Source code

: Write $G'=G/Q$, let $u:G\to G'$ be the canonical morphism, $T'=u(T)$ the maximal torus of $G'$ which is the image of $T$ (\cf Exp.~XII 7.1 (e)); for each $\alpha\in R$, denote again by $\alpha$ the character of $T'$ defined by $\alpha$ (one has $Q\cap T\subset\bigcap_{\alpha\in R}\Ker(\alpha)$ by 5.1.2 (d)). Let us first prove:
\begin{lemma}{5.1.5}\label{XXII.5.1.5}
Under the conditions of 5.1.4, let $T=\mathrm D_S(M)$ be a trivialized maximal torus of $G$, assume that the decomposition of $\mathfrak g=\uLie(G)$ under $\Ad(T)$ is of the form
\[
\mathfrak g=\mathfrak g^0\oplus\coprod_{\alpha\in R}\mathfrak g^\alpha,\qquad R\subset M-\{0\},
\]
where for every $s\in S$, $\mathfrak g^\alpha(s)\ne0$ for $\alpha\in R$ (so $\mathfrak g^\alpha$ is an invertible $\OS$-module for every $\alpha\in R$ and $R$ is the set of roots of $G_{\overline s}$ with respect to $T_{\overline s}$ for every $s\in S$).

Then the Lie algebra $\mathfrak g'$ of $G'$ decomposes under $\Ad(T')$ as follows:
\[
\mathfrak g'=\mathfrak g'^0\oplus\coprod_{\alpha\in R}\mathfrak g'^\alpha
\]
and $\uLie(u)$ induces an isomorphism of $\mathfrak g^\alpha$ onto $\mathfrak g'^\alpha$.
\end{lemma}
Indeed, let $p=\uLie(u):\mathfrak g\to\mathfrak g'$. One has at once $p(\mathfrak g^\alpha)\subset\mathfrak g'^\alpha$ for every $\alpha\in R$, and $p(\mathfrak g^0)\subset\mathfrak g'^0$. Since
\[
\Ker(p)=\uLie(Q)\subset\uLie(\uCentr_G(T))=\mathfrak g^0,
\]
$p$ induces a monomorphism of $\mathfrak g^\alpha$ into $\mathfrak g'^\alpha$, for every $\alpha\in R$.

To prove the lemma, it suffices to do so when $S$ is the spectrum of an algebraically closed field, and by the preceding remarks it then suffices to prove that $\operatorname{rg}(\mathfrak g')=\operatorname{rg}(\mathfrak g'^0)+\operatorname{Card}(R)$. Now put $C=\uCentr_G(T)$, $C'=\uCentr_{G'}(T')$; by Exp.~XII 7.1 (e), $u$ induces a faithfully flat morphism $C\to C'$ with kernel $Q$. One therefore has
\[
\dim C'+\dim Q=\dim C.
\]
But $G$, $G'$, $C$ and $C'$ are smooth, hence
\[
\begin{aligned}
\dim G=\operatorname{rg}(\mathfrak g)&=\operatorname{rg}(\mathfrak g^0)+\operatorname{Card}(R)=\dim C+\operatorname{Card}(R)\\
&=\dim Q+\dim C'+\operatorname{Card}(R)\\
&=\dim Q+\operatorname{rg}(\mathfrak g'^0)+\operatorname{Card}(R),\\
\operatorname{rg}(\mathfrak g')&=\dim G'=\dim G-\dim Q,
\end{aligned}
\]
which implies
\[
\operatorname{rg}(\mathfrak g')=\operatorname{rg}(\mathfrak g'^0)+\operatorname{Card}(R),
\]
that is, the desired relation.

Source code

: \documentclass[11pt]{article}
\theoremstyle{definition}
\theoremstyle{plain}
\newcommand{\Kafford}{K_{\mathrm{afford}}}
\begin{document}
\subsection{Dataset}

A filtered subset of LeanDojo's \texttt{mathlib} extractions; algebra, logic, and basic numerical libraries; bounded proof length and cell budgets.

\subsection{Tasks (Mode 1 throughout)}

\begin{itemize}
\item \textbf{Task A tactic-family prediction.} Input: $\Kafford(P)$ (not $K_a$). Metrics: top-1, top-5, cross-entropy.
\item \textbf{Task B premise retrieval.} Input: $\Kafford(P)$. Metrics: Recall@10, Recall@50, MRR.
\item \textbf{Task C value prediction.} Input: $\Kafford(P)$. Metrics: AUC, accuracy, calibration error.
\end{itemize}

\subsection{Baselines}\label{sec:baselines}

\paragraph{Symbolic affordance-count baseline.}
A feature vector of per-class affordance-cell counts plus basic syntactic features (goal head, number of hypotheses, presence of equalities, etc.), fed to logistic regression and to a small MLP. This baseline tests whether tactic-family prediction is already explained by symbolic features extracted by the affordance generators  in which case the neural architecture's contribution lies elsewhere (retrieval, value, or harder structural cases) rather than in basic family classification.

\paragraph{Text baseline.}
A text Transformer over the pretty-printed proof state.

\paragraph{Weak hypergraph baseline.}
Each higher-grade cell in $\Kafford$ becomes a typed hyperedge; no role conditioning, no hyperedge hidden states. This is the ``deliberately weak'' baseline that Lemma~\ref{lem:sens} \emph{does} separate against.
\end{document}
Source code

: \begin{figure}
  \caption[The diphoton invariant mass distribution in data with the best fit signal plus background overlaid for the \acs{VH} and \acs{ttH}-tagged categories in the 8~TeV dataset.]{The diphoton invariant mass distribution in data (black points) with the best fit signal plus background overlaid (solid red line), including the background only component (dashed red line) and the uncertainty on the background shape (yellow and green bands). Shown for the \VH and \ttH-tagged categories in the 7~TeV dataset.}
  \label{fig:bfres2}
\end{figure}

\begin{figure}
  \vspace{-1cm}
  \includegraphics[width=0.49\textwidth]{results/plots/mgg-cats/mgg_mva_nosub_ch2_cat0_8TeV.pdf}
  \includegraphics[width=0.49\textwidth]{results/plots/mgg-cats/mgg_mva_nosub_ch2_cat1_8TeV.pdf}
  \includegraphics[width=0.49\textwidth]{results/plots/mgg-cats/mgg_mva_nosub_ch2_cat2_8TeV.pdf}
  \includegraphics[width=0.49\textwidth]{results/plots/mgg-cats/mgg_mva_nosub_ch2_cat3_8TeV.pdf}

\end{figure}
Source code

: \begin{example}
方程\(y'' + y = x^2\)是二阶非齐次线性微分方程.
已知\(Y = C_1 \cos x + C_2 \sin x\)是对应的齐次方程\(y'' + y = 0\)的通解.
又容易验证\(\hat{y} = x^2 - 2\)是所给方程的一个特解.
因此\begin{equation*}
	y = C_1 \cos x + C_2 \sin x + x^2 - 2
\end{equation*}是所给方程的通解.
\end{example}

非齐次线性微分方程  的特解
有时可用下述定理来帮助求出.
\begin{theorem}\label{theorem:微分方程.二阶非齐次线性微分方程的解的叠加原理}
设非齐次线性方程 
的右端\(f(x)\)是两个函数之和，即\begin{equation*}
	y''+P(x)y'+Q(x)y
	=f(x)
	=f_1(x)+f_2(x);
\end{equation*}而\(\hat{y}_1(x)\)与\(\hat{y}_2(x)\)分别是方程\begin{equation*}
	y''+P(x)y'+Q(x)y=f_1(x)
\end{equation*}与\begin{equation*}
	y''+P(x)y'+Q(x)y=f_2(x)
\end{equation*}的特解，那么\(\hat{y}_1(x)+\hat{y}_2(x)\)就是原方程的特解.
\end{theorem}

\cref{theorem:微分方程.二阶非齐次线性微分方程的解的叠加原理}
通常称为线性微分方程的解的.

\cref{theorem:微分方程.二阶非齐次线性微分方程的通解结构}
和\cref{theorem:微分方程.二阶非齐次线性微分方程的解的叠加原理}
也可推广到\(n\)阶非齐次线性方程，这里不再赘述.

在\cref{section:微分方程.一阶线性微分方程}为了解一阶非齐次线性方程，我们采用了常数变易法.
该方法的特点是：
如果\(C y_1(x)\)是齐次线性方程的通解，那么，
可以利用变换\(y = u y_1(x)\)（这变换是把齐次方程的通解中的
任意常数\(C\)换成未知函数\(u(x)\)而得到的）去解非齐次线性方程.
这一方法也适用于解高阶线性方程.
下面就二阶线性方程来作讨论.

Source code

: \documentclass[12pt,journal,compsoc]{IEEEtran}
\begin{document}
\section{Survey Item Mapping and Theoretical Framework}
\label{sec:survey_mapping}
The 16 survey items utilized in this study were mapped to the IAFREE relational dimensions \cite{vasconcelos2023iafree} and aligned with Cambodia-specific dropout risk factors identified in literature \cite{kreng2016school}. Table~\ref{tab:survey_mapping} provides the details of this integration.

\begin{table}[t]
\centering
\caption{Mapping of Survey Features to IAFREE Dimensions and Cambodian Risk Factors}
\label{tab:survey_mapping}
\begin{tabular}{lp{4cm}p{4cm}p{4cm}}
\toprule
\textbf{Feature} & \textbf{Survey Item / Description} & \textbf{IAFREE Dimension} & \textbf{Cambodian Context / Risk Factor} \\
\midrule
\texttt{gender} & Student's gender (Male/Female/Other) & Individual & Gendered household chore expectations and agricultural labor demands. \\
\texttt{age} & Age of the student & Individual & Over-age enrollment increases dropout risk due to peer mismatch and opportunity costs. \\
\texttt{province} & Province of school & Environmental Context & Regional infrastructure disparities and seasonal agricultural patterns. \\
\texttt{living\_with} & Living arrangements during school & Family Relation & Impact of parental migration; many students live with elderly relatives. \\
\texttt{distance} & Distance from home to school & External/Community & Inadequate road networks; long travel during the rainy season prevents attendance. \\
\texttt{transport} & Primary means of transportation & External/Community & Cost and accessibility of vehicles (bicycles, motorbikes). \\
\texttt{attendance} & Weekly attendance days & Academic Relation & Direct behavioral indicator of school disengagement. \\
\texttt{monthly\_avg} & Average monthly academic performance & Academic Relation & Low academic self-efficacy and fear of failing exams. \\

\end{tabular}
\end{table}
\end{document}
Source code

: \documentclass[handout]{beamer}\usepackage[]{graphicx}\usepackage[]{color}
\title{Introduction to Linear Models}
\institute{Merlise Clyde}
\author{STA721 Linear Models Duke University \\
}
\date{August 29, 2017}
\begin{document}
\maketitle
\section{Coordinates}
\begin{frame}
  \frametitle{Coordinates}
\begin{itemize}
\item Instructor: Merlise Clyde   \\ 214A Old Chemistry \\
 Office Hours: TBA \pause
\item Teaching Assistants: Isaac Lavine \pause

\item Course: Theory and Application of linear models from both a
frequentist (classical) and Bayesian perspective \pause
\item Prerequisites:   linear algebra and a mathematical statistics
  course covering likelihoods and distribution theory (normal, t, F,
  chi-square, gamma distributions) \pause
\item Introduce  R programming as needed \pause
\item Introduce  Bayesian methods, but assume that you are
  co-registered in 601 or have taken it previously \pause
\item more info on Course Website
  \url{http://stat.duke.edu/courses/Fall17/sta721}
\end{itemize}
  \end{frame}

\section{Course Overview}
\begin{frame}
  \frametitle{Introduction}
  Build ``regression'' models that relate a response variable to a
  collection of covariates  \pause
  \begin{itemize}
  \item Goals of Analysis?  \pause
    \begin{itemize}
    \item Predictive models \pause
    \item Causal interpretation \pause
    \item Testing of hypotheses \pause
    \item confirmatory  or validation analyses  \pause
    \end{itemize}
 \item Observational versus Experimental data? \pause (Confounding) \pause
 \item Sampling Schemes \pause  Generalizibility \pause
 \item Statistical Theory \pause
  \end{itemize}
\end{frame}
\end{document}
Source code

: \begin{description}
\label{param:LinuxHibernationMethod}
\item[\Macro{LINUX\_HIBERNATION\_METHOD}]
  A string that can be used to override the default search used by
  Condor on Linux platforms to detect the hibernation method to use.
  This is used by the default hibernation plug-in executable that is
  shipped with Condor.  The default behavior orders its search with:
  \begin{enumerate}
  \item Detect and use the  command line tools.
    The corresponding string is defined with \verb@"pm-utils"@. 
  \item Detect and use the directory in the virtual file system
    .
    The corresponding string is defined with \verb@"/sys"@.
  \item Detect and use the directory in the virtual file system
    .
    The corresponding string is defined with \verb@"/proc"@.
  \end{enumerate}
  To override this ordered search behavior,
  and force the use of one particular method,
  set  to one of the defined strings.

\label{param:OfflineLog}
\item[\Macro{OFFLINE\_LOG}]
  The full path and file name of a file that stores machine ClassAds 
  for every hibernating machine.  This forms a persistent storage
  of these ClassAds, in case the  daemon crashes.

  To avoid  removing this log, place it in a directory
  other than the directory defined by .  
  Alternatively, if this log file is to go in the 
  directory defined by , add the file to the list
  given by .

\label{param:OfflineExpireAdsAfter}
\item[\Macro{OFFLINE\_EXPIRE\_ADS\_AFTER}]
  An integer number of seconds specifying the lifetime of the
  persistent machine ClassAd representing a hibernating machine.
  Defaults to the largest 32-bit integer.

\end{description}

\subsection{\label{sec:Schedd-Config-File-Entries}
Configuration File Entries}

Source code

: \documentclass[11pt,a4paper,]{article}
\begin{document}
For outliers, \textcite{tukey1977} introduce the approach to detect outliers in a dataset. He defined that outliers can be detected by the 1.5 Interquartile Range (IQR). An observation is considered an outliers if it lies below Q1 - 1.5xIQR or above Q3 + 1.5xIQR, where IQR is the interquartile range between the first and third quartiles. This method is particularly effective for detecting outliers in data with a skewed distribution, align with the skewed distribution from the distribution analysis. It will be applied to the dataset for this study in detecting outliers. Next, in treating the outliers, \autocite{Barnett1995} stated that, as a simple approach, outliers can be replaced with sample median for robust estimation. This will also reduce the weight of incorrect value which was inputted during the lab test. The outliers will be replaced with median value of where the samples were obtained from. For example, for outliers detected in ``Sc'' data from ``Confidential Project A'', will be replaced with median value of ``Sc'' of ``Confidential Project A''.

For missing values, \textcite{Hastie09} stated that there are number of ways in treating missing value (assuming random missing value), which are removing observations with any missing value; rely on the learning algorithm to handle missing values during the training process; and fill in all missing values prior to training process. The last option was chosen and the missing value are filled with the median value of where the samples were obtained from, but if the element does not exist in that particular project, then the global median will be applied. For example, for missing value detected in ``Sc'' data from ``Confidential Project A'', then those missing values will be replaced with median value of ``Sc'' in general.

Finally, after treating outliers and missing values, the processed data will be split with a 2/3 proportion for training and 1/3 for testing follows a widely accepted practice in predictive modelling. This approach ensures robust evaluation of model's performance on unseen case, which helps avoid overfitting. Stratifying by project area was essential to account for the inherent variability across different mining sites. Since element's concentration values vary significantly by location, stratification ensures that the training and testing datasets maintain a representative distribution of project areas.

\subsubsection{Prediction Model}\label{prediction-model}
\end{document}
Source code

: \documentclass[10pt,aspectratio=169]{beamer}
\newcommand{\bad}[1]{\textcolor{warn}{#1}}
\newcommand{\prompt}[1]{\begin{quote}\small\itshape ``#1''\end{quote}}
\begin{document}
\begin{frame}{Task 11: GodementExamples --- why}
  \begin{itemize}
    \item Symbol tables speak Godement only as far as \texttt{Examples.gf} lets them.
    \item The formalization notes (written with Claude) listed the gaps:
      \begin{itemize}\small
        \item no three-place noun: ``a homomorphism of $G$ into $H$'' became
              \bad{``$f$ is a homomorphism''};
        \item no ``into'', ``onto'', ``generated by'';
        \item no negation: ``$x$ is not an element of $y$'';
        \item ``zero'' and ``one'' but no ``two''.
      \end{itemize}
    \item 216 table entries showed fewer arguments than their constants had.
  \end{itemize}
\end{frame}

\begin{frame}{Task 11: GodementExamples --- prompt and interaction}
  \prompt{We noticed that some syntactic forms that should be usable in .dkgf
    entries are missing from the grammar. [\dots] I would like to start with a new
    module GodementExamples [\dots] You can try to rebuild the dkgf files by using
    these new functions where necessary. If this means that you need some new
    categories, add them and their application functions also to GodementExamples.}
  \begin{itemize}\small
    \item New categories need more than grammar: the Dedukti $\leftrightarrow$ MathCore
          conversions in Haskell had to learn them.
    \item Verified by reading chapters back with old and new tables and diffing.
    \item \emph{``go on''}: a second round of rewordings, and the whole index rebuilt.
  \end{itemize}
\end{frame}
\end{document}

============================================================

◆ **WORK ORDER**:
Scan the data above and copy every line with "figure" in it.

◆ **RESPONSE AREA**:
: \begin{figure}
\end{figure}
\begin{figure}
\end{figure}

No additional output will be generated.